MATERIAL SHOWN:

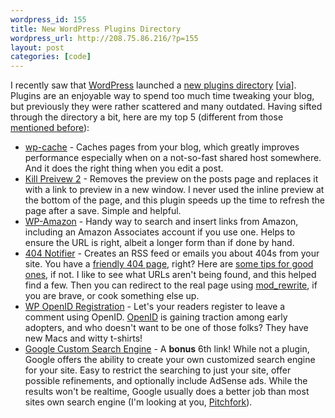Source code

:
 ```yaml
--- 
wordpress_id: 155
title: New WordPress Plugins Directory
wordpress_url: http://208.75.86.216/?p=155
layout: post
categories: [code]
---
```

I recently saw that <a href="http://wordpress.org">WordPress</a> launched a <a href="http://wordpress.org/extend/plugins/">new plugins directory</a> [<a href="http://laughingsquid.com/wordpress-launches-new-plugin-directory/">via</a>]. Plugins are an enjoyable way to spend too much time tweaking your blog, but previously they were rather scattered and many outdated. Having sifted through the directory a bit, here are my top 5 (different from those <a href="http://graysky.org/2007/03/moved-to-wordpress/">mentioned before</a>):

<ul>

<li><a href="http://mnm.uib.es/gallir/wp-cache-2/">wp-cache</a> - Caches pages from your blog, which greatly improves performance especially when on a not-so-fast shared host somewhere. And it does the right thing when you edit a post.

<li><a href="http://www.jovelstefan.de/kill-preview/">Kill Preivew 2</a> - Removes the preview on the posts page and replaces it with a link to preview in a new window. I never used the inline preview at the bottom of the page, and this plugin speeds up the time to refresh the page after a save. Simple and helpful.

<li><a href="http://manalang.com/wp-amazon/">WP-Amazon</a> - Handy way to search and insert links from Amazon, including an Amazon Associates account if you use one. Helps to ensure the URL is right, albeit a longer form than if done by hand.

<li><a href="http://alexking.org/projects/wordpress/readme?project=404-notifier">404 Notifier</a> - Creates an RSS feed or emails you about 404s from your site. You have a <a href="http://codex.wordpress.org/Creating_an_Error_404_Page">friendly 404 page</a>, right? Here are <a href="http://www.codinghorror.com/blog/archives/000819.html">some tips for good ones</a>, if not. I like to see what URLs aren't being found, and this helped find a few. Then you can redirect to the real page using <a href="http://httpd.apache.org/docs/1.3/mod/mod_rewrite.html">mod_rewrite</a>, if you are brave, or cook something else up.

<li><a href="http://sourceforge.net/projects/wpopenid/">WP OpenID Registration</a> - Let's your readers register to leave a comment using OpenID. <a href="http://openid.net/">OpenID</a> is gaining traction among early adopters, and who doesn't want to be one of those folks? They have new Macs and witty t-shirts!

<li><a href="http://www.google.com/coop/">Google Custom Search Engine</a> - A <b>bonus</b> 6th link! While not a plugin, Google offers the ability to create your own customized search engine for your site. Easy to restrict the searching to just your site, offer possible refinements, and optionally include AdSense ads. While the results won't be realtime, Google usually does a better job than most sites own search engine (I'm looking at you, <a href="http://pitchforkmedia.com/">Pitchfork</a>).

</ul>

EXERCISE OBJECTIVE: Skipping any pictures, copy the entries exactly as they appear.

COMPLETED TASK:
Source code

:
 ```yaml
--- 
wordpress_id: 155
title: New WordPress Plugins Directory
wordpress_url: http://208.75.86.216/?p=155
layout: post
categories: [code]
---
```

I recently saw that <a href="http://wordpress.org">WordPress</a> launched a <a href="http://wordpress.org/extend/plugins/">new plugins directory</a> [<a href="http://laughingsquid.com/wordpress-launches-new-plugin-directory/">via</a>]. Plugins are an enjoyable way to spend too much time tweaking your blog, but previously they were rather scattered and many outdated. Having sifted through the directory a bit, here are my top 5 (different from those <a href="http://graysky.org/2007/03/moved-to-wordpress/">mentioned before</a>):

<ul>

<li><a href="http://mnm.uib.es/gallir/wp-cache-2/">wp-cache</a> - Caches pages from your blog, which greatly improves performance especially when on a not-so-fast shared host somewhere. And it does the right thing when you edit a post.

<li><a href="http://www.jovelstefan.de/kill-preview/">Kill Preivew 2</a> - Removes the preview on the posts page and replaces it with a link to preview in a new window. I never used the inline preview at the bottom of the page, and this plugin speeds up the time to refresh the page after a save. Simple and helpful.

<li><a href="http://manalang.com/wp-amazon/">WP-Amazon</a> - Handy way to search and insert links from Amazon, including an Amazon Associates account if you use one. Helps to ensure the URL is right, albeit a longer form than if done by hand.

<li><a href="http://alexking.org/projects/wordpress/readme?project=404-notifier">404 Notifier</a> - Creates an RSS feed or emails you about 404s from your site. You have a <a href="http://codex.wordpress.org/Creating_an_Error_404_Page">friendly 404 page</a>, right? Here are <a href="http://www.codinghorror.com/blog/archives/000819.html">some tips for good ones</a>, if not. I like to see what URLs aren't being found, and this helped find a few. Then you can redirect to the real page using <a href="http://httpd.apache.org/docs/1.3/mod/mod_rewrite.html">mod_rewrite</a>, if you are brave, or cook something else up.

<li><a href="http://sourceforge.net/projects/wpopenid/">WP OpenID Registration</a> - Let's your readers register to leave a comment using OpenID. <a href="http://openid.net/">OpenID</a> is gaining traction among early adopters, and who doesn't want to be one of those folks? They have new Macs and witty t-shirts!

<li><a href="http://www.google.com/coop/">Google Custom Search Engine</a> - A <b>bonus</b> 6th link! While not a plugin, Google offers the ability to create your own customized search engine for your site. Easy to restrict the searching to just your site, offer possible refinements, and optionally include AdSense ads. While the results won't be realtime, Google usually does a better job than most sites own search engine (I'm looking at you, <a href="http://pitchforkmedia.com/">Pitchfork</a>).

</ul>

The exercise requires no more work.